#### INSTRUCTIONS TO FOLLOW:
The word "HandedOffSuccess" occurs in some of the lines below; copy each of those lines.

(Saved entries)
[Start of section]

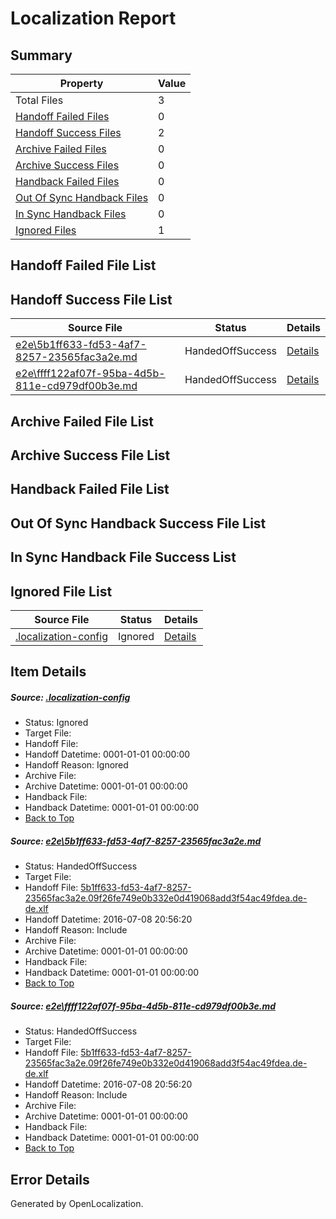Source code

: # <a name='report-top'></a> Localization Report

## Summary
 Property | Value 
 -------- | ----- 
 Total Files | 3
[ Handoff Failed Files ](#handoff-failed-list)| 0
[ Handoff Success Files ](#handoff-success-list)| 2
[ Archive Failed Files ](#archive-failed-list)| 0
[ Archive Success Files ](#archive-success-list)| 0
[ Handback Failed Files ](#handback-failed-list)| 0
[ Out Of Sync Handback Files ](#outofsync-handback-success-list)| 0
[ In Sync Handback Files ](#insync-handback-success-list)| 0
[ Ignored Files ](#ignored-list)| 1

## <a name='handoff-failed-list'></a> Handoff Failed File List

## <a name='handoff-success-list'></a> Handoff Success File List
 Source File | Status | Details 
 ----------- | ------ | ------- 
 [e2e\5b1ff633-fd53-4af7-8257-23565fac3a2e.md](https://github.com/OpenLocalizationTestOrg/oltest/blob/e0ed1ac82e2d0e68ff1185cbb7a70915424115ed/e2e/5b1ff633-fd53-4af7-8257-23565fac3a2e.md) | HandedOffSuccess | [Details](#1b3080cc4931a7db8279b2389cfb614e1188103e1)
 [e2e\ffff122af07f-95ba-4d5b-811e-cd979df00b3e.md](https://github.com/OpenLocalizationTestOrg/oltest/blob/e0ed1ac82e2d0e68ff1185cbb7a70915424115ed/e2e/ffff122af07f-95ba-4d5b-811e-cd979df00b3e.md) | HandedOffSuccess | [Details](#1b3080cc4931a7db8279b2389cfb614e1188103e2)

## <a name='archive-failed-list'></a> Archive Failed File List

## <a name='archive-success-list'></a> Archive Success File List

## <a name='handback-failed-list'></a> Handback Failed File List

## <a name='outofsync-handback-success-list'></a> Out Of Sync Handback Success File List

## <a name='insync-handback-success-list'></a> In Sync Handback File Success List

## <a name='ignored-list'></a> Ignored File List
 Source File | Status | Details 
 ----------- | ------ | ------- 
 [.localization-config](https://github.com/OpenLocalizationTestOrg/oltest/blob/e0ed1ac82e2d0e68ff1185cbb7a70915424115ed/.localization-config) | Ignored | [Details](#3d4f252ac210baf56311d7e97dcc2db10974dbd20)

## Item Details
##### <a name='3d4f252ac210baf56311d7e97dcc2db10974dbd20'></a> Source: [.localization-config](https://github.com/OpenLocalizationTestOrg/oltest/blob/e0ed1ac82e2d0e68ff1185cbb7a70915424115ed/.localization-config)
* Status: Ignored
* Target File: 
* Handoff File: 
* Handoff Datetime: 0001-01-01 00:00:00
* Handoff Reason: Ignored
* Archive File: 
* Archive Datetime: 0001-01-01 00:00:00
* Handback File: 
* Handback Datetime: 0001-01-01 00:00:00
* [Back to Top](#report-top)

##### <a name='1b3080cc4931a7db8279b2389cfb614e1188103e1'></a> Source: [e2e\5b1ff633-fd53-4af7-8257-23565fac3a2e.md](https://github.com/OpenLocalizationTestOrg/oltest/blob/e0ed1ac82e2d0e68ff1185cbb7a70915424115ed/e2e/5b1ff633-fd53-4af7-8257-23565fac3a2e.md)
* Status: HandedOffSuccess
* Target File: 
* Handoff File: [5b1ff633-fd53-4af7-8257-23565fac3a2e.09f26fe749e0b332e0d419068add3f54ac49fdea.de-de.xlf](https://github.com/OpenLocalizationTestOrg/olhandoff-e2e/blob/fe174a91c8608ce79167a618eae321c9a42bbb98/ol-handoff/OpenLocalizationTestOrg/oltest-dede-fly/ci/ht/5b1ff633-fd53-4af7-8257-23565fac3a2e.09f26fe749e0b332e0d419068add3f54ac49fdea.de-de.xlf)
* Handoff Datetime: 2016-07-08 20:56:20
* Handoff Reason: Include
* Archive File: 
* Archive Datetime: 0001-01-01 00:00:00
* Handback File: 
* Handback Datetime: 0001-01-01 00:00:00
* [Back to Top](#report-top)

##### <a name='1b3080cc4931a7db8279b2389cfb614e1188103e2'></a> Source: [e2e\ffff122af07f-95ba-4d5b-811e-cd979df00b3e.md](https://github.com/OpenLocalizationTestOrg/oltest/blob/e0ed1ac82e2d0e68ff1185cbb7a70915424115ed/e2e/ffff122af07f-95ba-4d5b-811e-cd979df00b3e.md)
* Status: HandedOffSuccess
* Target File: 
* Handoff File: [5b1ff633-fd53-4af7-8257-23565fac3a2e.09f26fe749e0b332e0d419068add3f54ac49fdea.de-de.xlf](https://github.com/OpenLocalizationTestOrg/olhandoff-e2e/blob/fe174a91c8608ce79167a618eae321c9a42bbb98/ol-handoff/OpenLocalizationTestOrg/oltest-dede-fly/ci/ht/5b1ff633-fd53-4af7-8257-23565fac3a2e.09f26fe749e0b332e0d419068add3f54ac49fdea.de-de.xlf)
* Handoff Datetime: 2016-07-08 20:56:20
* Handoff Reason: Include
* Archive File: 
* Archive Datetime: 0001-01-01 00:00:00
* Handback File: 
* Handback Datetime: 0001-01-01 00:00:00
* [Back to Top](#report-top)


## Error Details

Generated by OpenLocalization.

[End of section]

#### WRITTEN REPLY:
 [e2e\5b1ff633-fd53-4af7-8257-23565fac3a2e.md](https://github.com/OpenLocalizationTestOrg/oltest/blob/e0ed1ac82e2d0e68ff1185cbb7a70915424115ed/e2e/5b1ff633-fd53-4af7-8257-23565fac3a2e.md) | HandedOffSuccess | [Details](#1b3080cc4931a7db8279b2389cfb614e1188103e1)
 [e2e\ffff122af07f-95ba-4d5b-811e-cd979df00b3e.md](https://github.com/OpenLocalizationTestOrg/oltest/blob/e0ed1ac82e2d0e68ff1185cbb7a70915424115ed/e2e/ffff122af07f-95ba-4d5b-811e-cd979df00b3e.md) | HandedOffSuccess | [Details](#1b3080cc4931a7db8279b2389cfb614e1188103e2)
* Status: HandedOffSuccess
* Status: HandedOffSuccess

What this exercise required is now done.